> **AVAILABLE DATA**:
------
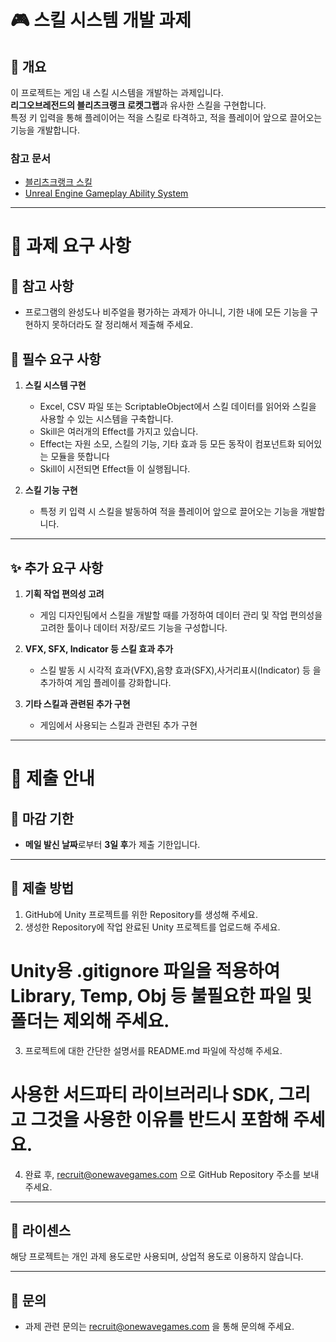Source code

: # 🎮 스킬 시스템 개발 과제

## 🚀 개요
이 프로젝트는 게임 내 스킬 시스템을 개발하는 과제입니다.  
**리그오브레전드의 블리츠크랭크 로켓그랩**과 유사한 스킬을 구현합니다.  
특정 키 입력을 통해 플레이어는 적을 스킬로 타격하고, 적을 플레이어 앞으로 끌어오는 기능을 개발합니다.

### 참고 문서

- [블리츠크랭크 스킬](https://d28xe8vt774jo5.cloudfront.net/champion-abilities/0053/ability_0053_Q1.mp4)
- [Unreal Engine Gameplay Ability System](https://dev.epicgames.com/documentation/ko-kr/unreal-engine/gameplay-ability-system-for-unreal-engine)

---

# 📝 과제 요구 사항
## 🔧 참고 사항
   - 프로그램의 완성도나 비주얼을 평가하는 과제가 아니니, 기한 내에 모든 기능을 구현하지 못하더라도 잘 정리해서 제출해 주세요.
     
## 🎯 필수 요구 사항
1. **스킬 시스템 구현**
   - Excel, CSV 파일 또는 ScriptableObject에서 스킬 데이터를 읽어와 스킬을 사용할 수 있는 시스템을 구축합니다.
   - Skill은 여러개의 Effect를 가지고 있습니다.
   - Effect는 자원 소모, 스킬의 기능, 기타 효과 등 모든 동작이 컴포넌트화 되어있는 모듈을 뜻합니다
   - Skill이 시전되면 Effect들 이 실행됩니다.
     
2. **스킬 기능 구현**
   - 특정 키 입력 시 스킬을 발동하여 적을 플레이어 앞으로 끌어오는 기능을 개발합니다.

---

## ✨ 추가 요구 사항
1. **기획 작업 편의성 고려**
   - 게임 디자인팀에서 스킬을 개발할 때를 가정하여 데이터 관리 및 작업 편의성을 고려한 툴이나 데이터 저장/로드 기능을 구성합니다.

2. **VFX, SFX, Indicator 등 스킬 효과 추가**
   - 스킬 발동 시 시각적 효과(VFX),음향 효과(SFX),사거리표시(Indicator) 등 을 추가하여 게임 플레이를 강화합니다.
  
3. **기타 스킬과 관련된 추가 구현**
   - 게임에서 사용되는 스킬과 관련된 추가 구현
     
---
# 🧩 제출 안내
## 📅 마감 기한
- **메일 발신 날짜**로부터 **3일 후**가 제출 기한입니다.

---

## 📂 제출 방법
1. GitHub에 Unity 프로젝트를 위한 Repository를 생성해 주세요.
2. 생성한 Repository에 작업 완료된 Unity 프로젝트를 업로드해 주세요.
# Unity용 .gitignore 파일을 적용하여 Library, Temp, Obj 등 불필요한 파일 및 폴더는 제외해 주세요.
3. 프로젝트에 대한 간단한 설명서를 README.md 파일에 작성해 주세요.
# 사용한 서드파티 라이브러리나 SDK, 그리고 그것을 사용한 이유를 반드시 포함해 주세요.
4. 완료 후, recruit@onewavegames.com 으로 GitHub Repository 주소를 보내주세요.


---

## 📜 라이센스
해당 프로젝트는 개인 과제 용도로만 사용되며, 상업적 용도로 이용하지 않습니다.

---

## 📧 문의
- 과제 관련 문의는 recruit@onewavegames.com 을 통해 문의해 주세요.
------
> **WHAT THIS TASK INVOLVES**: Restate the whole listing exactly as written, minus the pictures.

> **SOLUTION**:
Source code

: # 🎮 스킬 시스템 개발 과제

## 🚀 개요
이 프로젝트는 게임 내 스킬 시스템을 개발하는 과제입니다.  
**리그오브레전드의 블리츠크랭크 로켓그랩**과 유사한 스킬을 구현합니다.  
특정 키 입력을 통해 플레이어는 적을 스킬로 타격하고, 적을 플레이어 앞으로 끌어오는 기능을 개발합니다.

### 참고 문서

- [블리츠크랭크 스킬](https://d28xe8vt774jo5.cloudfront.net/champion-abilities/0053/ability_0053_Q1.mp4)
- [Unreal Engine Gameplay Ability System](https://dev.epicgames.com/documentation/ko-kr/unreal-engine/gameplay-ability-system-for-unreal-engine)

---

# 📝 과제 요구 사항
## 🔧 참고 사항
   - 프로그램의 완성도나 비주얼을 평가하는 과제가 아니니, 기한 내에 모든 기능을 구현하지 못하더라도 잘 정리해서 제출해 주세요.
     
## 🎯 필수 요구 사항
1. **스킬 시스템 구현**
   - Excel, CSV 파일 또는 ScriptableObject에서 스킬 데이터를 읽어와 스킬을 사용할 수 있는 시스템을 구축합니다.
   - Skill은 여러개의 Effect를 가지고 있습니다.
   - Effect는 자원 소모, 스킬의 기능, 기타 효과 등 모든 동작이 컴포넌트화 되어있는 모듈을 뜻합니다
   - Skill이 시전되면 Effect들 이 실행됩니다.
     
2. **스킬 기능 구현**
   - 특정 키 입력 시 스킬을 발동하여 적을 플레이어 앞으로 끌어오는 기능을 개발합니다.

---

## ✨ 추가 요구 사항
1. **기획 작업 편의성 고려**
   - 게임 디자인팀에서 스킬을 개발할 때를 가정하여 데이터 관리 및 작업 편의성을 고려한 툴이나 데이터 저장/로드 기능을 구성합니다.

2. **VFX, SFX, Indicator 등 스킬 효과 추가**
   - 스킬 발동 시 시각적 효과(VFX),음향 효과(SFX),사거리표시(Indicator) 등 을 추가하여 게임 플레이를 강화합니다.
  
3. **기타 스킬과 관련된 추가 구현**
   - 게임에서 사용되는 스킬과 관련된 추가 구현
     
---
# 🧩 제출 안내
## 📅 마감 기한
- **메일 발신 날짜**로부터 **3일 후**가 제출 기한입니다.

---

## 📂 제출 방법
1. GitHub에 Unity 프로젝트를 위한 Repository를 생성해 주세요.
2. 생성한 Repository에 작업 완료된 Unity 프로젝트를 업로드해 주세요.
# Unity용 .gitignore 파일을 적용하여 Library, Temp, Obj 등 불필요한 파일 및 폴더는 제외해 주세요.
3. 프로젝트에 대한 간단한 설명서를 README.md 파일에 작성해 주세요.
# 사용한 서드파티 라이브러리나 SDK, 그리고 그것을 사용한 이유를 반드시 포함해 주세요.
4. 완료 후, recruit@onewavegames.com 으로 GitHub Repository 주소를 보내주세요.


---

## 📜 라이센스
해당 프로젝트는 개인 과제 용도로만 사용되며, 상업적 용도로 이용하지 않습니다.

---

## 📧 문의
- 과제 관련 문의는 recruit@onewavegames.com 을 통해 문의해 주세요.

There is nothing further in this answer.